[Stored items from a collection]
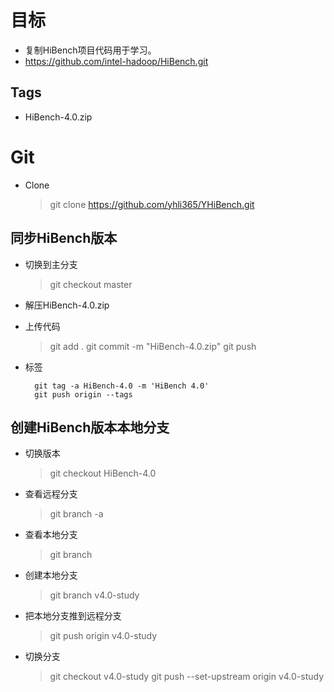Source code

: 目标
====================
- 复制HiBench项目代码用于学习。
- https://github.com/intel-hadoop/HiBench.git

## Tags ##
- HiBench-4.0.zip

Git
====================
- Clone
	
	> git clone https://github.com/yhli365/YHiBench.git

## 同步HiBench版本

- 切换到主分支

	> git checkout master
	
- 解压HiBench-4.0.zip

- 上传代码

	> git add .
	> git commit -m "HiBench-4.0.zip"
	> git push
	
- 标签

        git tag -a HiBench-4.0 -m 'HiBench 4.0'
        git push origin --tags

## 创建HiBench版本本地分支

- 切换版本

	> git checkout HiBench-4.0
	
- 查看远程分支

	> git branch -a
	
- 查看本地分支

	> git branch
	
- 创建本地分支

	> git branch v4.0-study
	
- 把本地分支推到远程分支

	> git push origin v4.0-study
	
- 切换分支

	> git checkout v4.0-study
	> git push --set-upstream origin v4.0-study
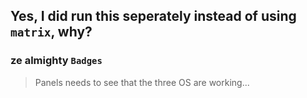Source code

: ## Yes, I did run this seperately instead of using `matrix`, why?

### ze almighty `Badges`

> Panels needs to see that the three OS are working...
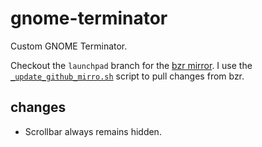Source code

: 
# gnome-terminator

Custom GNOME Terminator.

Checkout the `launchpad` branch for the [bzr mirror](https://code.launchpad.net/~gnome-terminator/terminator/trunk). I use the [`_update_github_mirro.sh`](https://github.com/dufferzafar/gnome-terminator/blob/master/_update_github_mirror.sh) script to pull changes from bzr.

## changes

* Scrollbar always remains hidden.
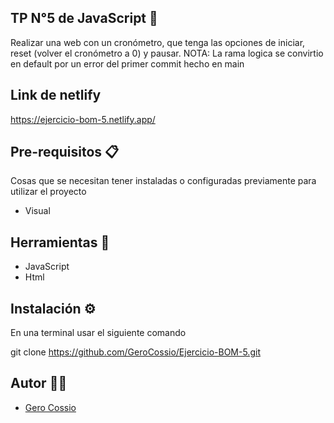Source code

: ## TP N°5 de JavaScript 🚀

Realizar una web con un cronómetro, que tenga las opciones de iniciar, reset (volver el cronómetro a 0) y pausar.
NOTA: La rama logica se convirtio en default por un error del primer commit hecho en main 

## Link de netlify

https://ejercicio-bom-5.netlify.app/

## Pre-requisitos 📋

Cosas que se necesitan tener instaladas o configuradas previamente para utilizar el proyecto

- Visual

## Herramientas 🔨

- JavaScript
- Html

## Instalación ⚙️


En una terminal usar el siguiente comando

git clone https://github.com/GeroCossio/Ejercicio-BOM-5.git


## Autor 👩‍💻

- [Gero Cossio](https://github.com/GeroCossio)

**Task instructions:**
Make an exact copy of the records above, one that has none of the pictures.

**Response to the exercise:**
Source code

: 目标
====================
- 复制HiBench项目代码用于学习。
- https://github.com/intel-hadoop/HiBench.git

## Tags ##
- HiBench-4.0.zip

Git
====================
- Clone
	
	> git clone https://github.com/yhli365/YHiBench.git

## 同步HiBench版本

- 切换到主分支

	> git checkout master
	
- 解压HiBench-4.0.zip

- 上传代码

	> git add .
	> git commit -m "HiBench-4.0.zip"
	> git push
	
- 标签

        git tag -a HiBench-4.0 -m 'HiBench 4.0'
        git push origin --tags

## 创建HiBench版本本地分支

- 切换版本

	> git checkout HiBench-4.0
	
- 查看远程分支

	> git branch -a
	
- 查看本地分支

	> git branch
	
- 创建本地分支

	> git branch v4.0-study
	
- 把本地分支推到远程分支

	> git push origin v4.0-study
	
- 切换分支

	> git checkout v4.0-study
	> git push --set-upstream origin v4.0-study
Source code

: ## Yes, I did run this seperately instead of using `matrix`, why?

### ze almighty `Badges`

> Panels needs to see that the three OS are working...
Source code

: 
# gnome-terminator

Custom GNOME Terminator.

Checkout the `launchpad` branch for the [bzr mirror](https://code.launchpad.net/~gnome-terminator/terminator/trunk). I use the [`_update_github_mirro.sh`](https://github.com/dufferzafar/gnome-terminator/blob/master/_update_github_mirror.sh) script to pull changes from bzr.

## changes

* Scrollbar always remains hidden.
Source code

: ## TP N°5 de JavaScript 🚀

Realizar una web con un cronómetro, que tenga las opciones de iniciar, reset (volver el cronómetro a 0) y pausar.
NOTA: La rama logica se convirtio en default por un error del primer commit hecho en main 

## Link de netlify

https://ejercicio-bom-5.netlify.app/

## Pre-requisitos 📋

Cosas que se necesitan tener instaladas o configuradas previamente para utilizar el proyecto

- Visual

## Herramientas 🔨

- JavaScript
- Html

## Instalación ⚙️


En una terminal usar el siguiente comando

git clone https://github.com/GeroCossio/Ejercicio-BOM-5.git


## Autor 👩‍💻

- [Gero Cossio](https://github.com/GeroCossio)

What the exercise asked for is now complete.